◆ Exercise directions: Count the lines in the records below that contain the word "prioridad", and give only that count.

◆ Records for this task:
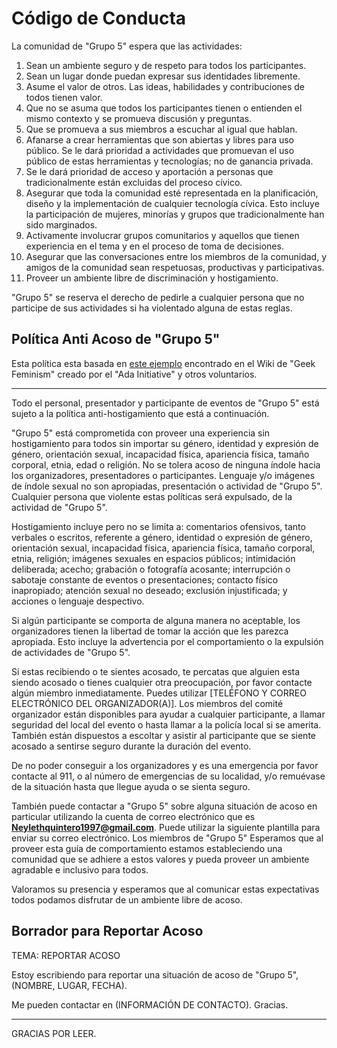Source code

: # Código de Conducta

La comunidad de "Grupo 5" espera que las actividades:

1. Sean un ambiente seguro y de respeto para todos los participantes.
2. Sean un lugar donde puedan expresar sus identidades libremente.
3. Asume el valor de otros. Las ideas, habilidades y contribuciones de todos tienen valor.
4. Que no se asuma que todos los participantes tienen o entienden el mismo contexto y se promueva discusión y preguntas.
5. Que se promueva a sus miembros a escuchar al igual que hablan.
6. Afanarse a crear herramientas que son abiertas y libres para uso público. Se le dará prioridad a actividades que promuevan el uso público de estas herramientas y tecnologías; no de ganancia privada.
7. Se le dará prioridad de acceso y aportación a personas que tradicionalmente están excluidas del proceso cívico.
8. Asegurar que toda la comunidad esté representada en la planificación, diseño y la implementación de cualquier tecnología cívica. Esto incluye la participación de mujeres, minorías y grupos que tradicionalmente han sido marginados.
9. Activamente involucrar grupos comunitarios y aquellos que tienen experiencia en el tema y en el proceso de toma de decisiones.
10. Asegurar que las conversaciones entre los miembros de la comunidad, y amigos de la comunidad sean respetuosas, productivas y participativas.
11. Proveer un ambiente libre de discriminación y hostigamiento.
 

"Grupo 5" se reserva el derecho de pedirle a cualquier persona que no participe de sus actividades si ha violentado alguna de estas reglas.

## Política Anti Acoso de "Grupo 5"

Esta política esta basada en [este ejemplo](http://geekfeminism.wikia.com/wiki/Conference_anti-harassment/Policy) encontrado en el Wiki de "Geek Feminism" creado por el "Ada Initiative" y otros voluntarios.

----

Todo el personal, presentador y participante de eventos de "Grupo 5" está sujeto a la política anti-hostigamiento que está a continuación.

"Grupo 5" está comprometida con proveer una experiencia sin hostigamiento para todos sin importar su género, identidad y expresión de género, orientación sexual, incapacidad física, apariencia física, tamaño corporal, etnia, edad o religión. No se tolera acoso de ninguna índole hacia los organizadores, presentadores o participantes. Lenguaje y/o imágenes de índole sexual no son apropiadas, presentación o actividad de "Grupo 5". Cualquier persona que violente estas políticas será expulsado, de la actividad de "Grupo 5".

Hostigamiento incluye pero no se limita a: comentarios ofensivos, tanto verbales o escritos, referente a género, identidad o expresión de género, orientación sexual, incapacidad física, apariencia física, tamaño corporal, etnia, religión; imágenes sexuales en espacios públicos; intimidación deliberada; acecho; grabación o fotografía acosante; interrupción o sabotaje constante de eventos o presentaciones; contacto físico inapropiado; atención sexual no deseado; exclusión injustificada; y acciones o lenguaje despectivo.

Si algún participante se comporta de alguna manera no aceptable, los organizadores tienen la libertad de tomar la acción que les parezca apropiada. Esto incluye la advertencia por el comportamiento o la expulsión de actividades de "Grupo 5".

Si estas recibiendo o te sientes acosado, te percatas que alguien esta siendo acosado o tienes cualquier otra preocupación, por favor contacte algún miembro inmediatamente. Puedes utilizar [TELÉFONO Y CORREO ELECTRÓNICO DEL ORGANIZADOR(A)]. Los miembros del comité organizador están disponibles para ayudar a cualquier participante, a llamar seguridad del local del evento o hasta llamar a la policía local si se amerita. También están dispuestos a escoltar y asistir al participante que se siente acosado a sentirse seguro durante la duración del evento.

De no poder conseguir a los organizadores y es una emergencia por favor contacte al 911, o al número de emergencias de su localidad, y/o remuévase de la situación hasta que llegue ayuda o se sienta seguro.

También puede contactar a "Grupo 5" sobre alguna situación de acoso en particular utilizando la cuenta de correo electrónico que es **Neylethquintero1997@gmail.com**. Puede utilizar la siguiente plantilla para enviar su correo electrónico. Los miembros de "Grupo 5" Esperamos que al proveer esta guía de comportamiento estamos estableciendo una comunidad que se adhiere a estos valores y pueda proveer un ambiente agradable e inclusivo para todos.

Valoramos su presencia y esperamos que al comunicar estas expectativas todos podamos disfrutar de un ambiente libre de acoso.

## Borrador para Reportar Acoso

TEMA: REPORTAR ACOSO

Estoy escribiendo para reportar una situación de acoso de "Grupo 5", (NOMBRE, LUGAR, FECHA).

Me pueden contactar en (INFORMACIÓN DE CONTACTO). Gracias.

----

GRACIAS POR LEER.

◆ Finished task: 2